Pensions with Strings Attached
The local authorities in Turkmenabat have found an unusual way to show that the private sector is booming: they are forcing pensioners to sign up as small businessmen and making them pay for a license to operate.
The city’s welfare service and the tax office appear to have reached an agreement that will help swell the official statistics for private-sector business development. If an applicant for a pension does not possess a voluntary pension insurance document, officials refuse to sign them up, even though this is in contravention of pension legislation from February 2006.
If the applicant shows up at the welfare office without this document, they are sent off to the taxation service, where they are made to sign a contract stating that they wish to be a private entrepreneur and then pay for a business license costing 180,000 manats, about nine US dollars at the commercial rate. The contract is usually valid only for a few months. Then they are allowed to draw up a voluntary pension insurance contract, for which they need to pay another fee. Only after that can they go back to the welfare office to register and receive their pension.
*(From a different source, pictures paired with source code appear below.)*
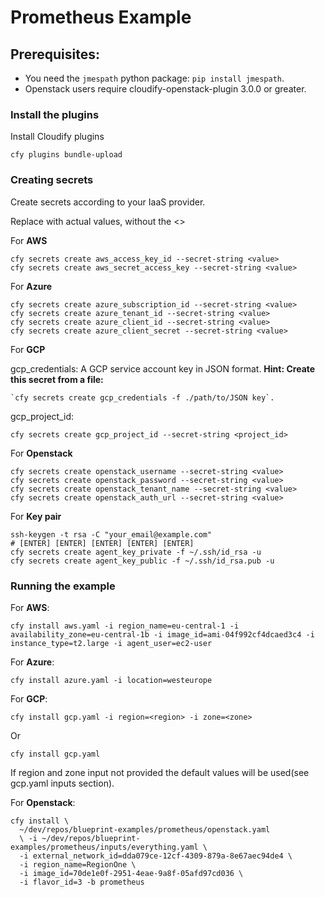 

# Prometheus Example


## Prerequisites:

  * You need the `jmespath` python package: `pip install jmespath`.
  * Openstack users require cloudify-openstack-plugin 3.0.0 or greater.

### Install the plugins

Install Cloudify plugins
```shell
cfy plugins bundle-upload
```

### Creating secrets

Create secrets according to your IaaS provider.

Replace <value> with actual values, without the <>

For **AWS**
```shell
cfy secrets create aws_access_key_id --secret-string <value>
cfy secrets create aws_secret_access_key --secret-string <value>
```
 
For **Azure**
```shell
cfy secrets create azure_subscription_id --secret-string <value>
cfy secrets create azure_tenant_id --secret-string <value>
cfy secrets create azure_client_id --secret-string <value>
cfy secrets create azure_client_secret --secret-string <value>
```

For **GCP**

gcp_credentials: A GCP service account key in JSON format. **Hint: Create this secret from a file:**
```shell   
`cfy secrets create gcp_credentials -f ./path/to/JSON key`.
```  
                                           
gcp_project_id:
```shell
cfy secrets create gcp_project_id --secret-string <project_id>                                                                                                                                              
```

For **Openstack**
```shell
cfy secrets create openstack_username --secret-string <value>
cfy secrets create openstack_password --secret-string <value>
cfy secrets create openstack_tenant_name --secret-string <value>
cfy secrets create openstack_auth_url --secret-string <value>
```
      
For **Key pair**
```shell
ssh-keygen -t rsa -C "your_email@example.com"
# [ENTER] [ENTER] [ENTER] [ENTER] [ENTER]
cfy secrets create agent_key_private -f ~/.ssh/id_rsa -u
cfy secrets create agent_key_public -f ~/.ssh/id_rsa.pub -u
```
         
### Running the example


For **AWS**:

```shell
cfy install aws.yaml -i region_name=eu-central-1 -i availability_zone=eu-central-1b -i image_id=ami-04f992cf4dcaed3c4 -i instance_type=t2.large -i agent_user=ec2-user
```

For **Azure**:

```shell
cfy install azure.yaml -i location=westeurope
```

For **GCP**:

```shell
cfy install gcp.yaml -i region=<region> -i zone=<zone>

```
Or 
```shell
cfy install gcp.yaml 
```
If region and zone input not provided the default values will be used(see gcp.yaml inputs section).


For **Openstack**:

```shell
cfy install \
  ~/dev/repos/blueprint-examples/prometheus/openstack.yaml
  \ -i ~/dev/repos/blueprint-examples/prometheus/inputs/everything.yaml \
  -i external_network_id=dda079ce-12cf-4309-879a-8e67aec94de4 \
  -i region_name=RegionOne \
  -i image_id=70de1e0f-2951-4eae-9a8f-05afd97cd036 \
  -i flavor_id=3 -b prometheus
```
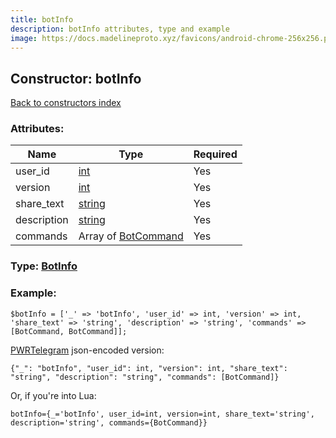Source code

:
 ```yaml
---
title: botInfo
description: botInfo attributes, type and example
image: https://docs.madelineproto.xyz/favicons/android-chrome-256x256.png
---
```

## Constructor: botInfo  
[Back to constructors index](index.md)



### Attributes:

| Name     |    Type       | Required |
|----------|---------------|----------|
|user\_id|[int](../types/int.md) | Yes|
|version|[int](../types/int.md) | Yes|
|share\_text|[string](../types/string.md) | Yes|
|description|[string](../types/string.md) | Yes|
|commands|Array of [BotCommand](../types/BotCommand.md) | Yes|



### Type: [BotInfo](../types/BotInfo.md)


### Example:

```
$botInfo = ['_' => 'botInfo', 'user_id' => int, 'version' => int, 'share_text' => 'string', 'description' => 'string', 'commands' => [BotCommand, BotCommand]];
```  

[PWRTelegram](https://pwrtelegram.xyz) json-encoded version:

```
{"_": "botInfo", "user_id": int, "version": int, "share_text": "string", "description": "string", "commands": [BotCommand]}
```


Or, if you're into Lua:  


```
botInfo={_='botInfo', user_id=int, version=int, share_text='string', description='string', commands={BotCommand}}

```


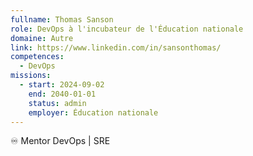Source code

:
 ```yaml
---
fullname: Thomas Sanson
role: DevOps à l'incubateur de l'Éducation nationale
domaine: Autre
link: https://www.linkedin.com/in/sansonthomas/
competences:
  - DevOps
missions:
  - start: 2024-09-02
    end: 2040-01-01
    status: admin
    employer: Éducation nationale
---
```

♾️ Mentor DevOps | SRE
The welfare and tax service are clearly in cahoots in this scheme.
Government agencies use other methods to make it harder to obtain pensions, or reduce the size of payments. Under the new pension law, citizens whose total length of service prior to 1998 is less than 25 years for men and 20 years for women are not eligible for any pension.
Since 2006, a pension application needs to show evidence of 10 years’ paid employment at the same company. The requirement used to be for five years’ service, and before that two years. Given current levels of unemployment, very few people have this kind of work record.
All these infringements of pensioners’ rights are taking place to serve the bureaucratic machine. Local observers say these measures are designed to please central government and the president, who are keen to see rosy statistics and budget savings.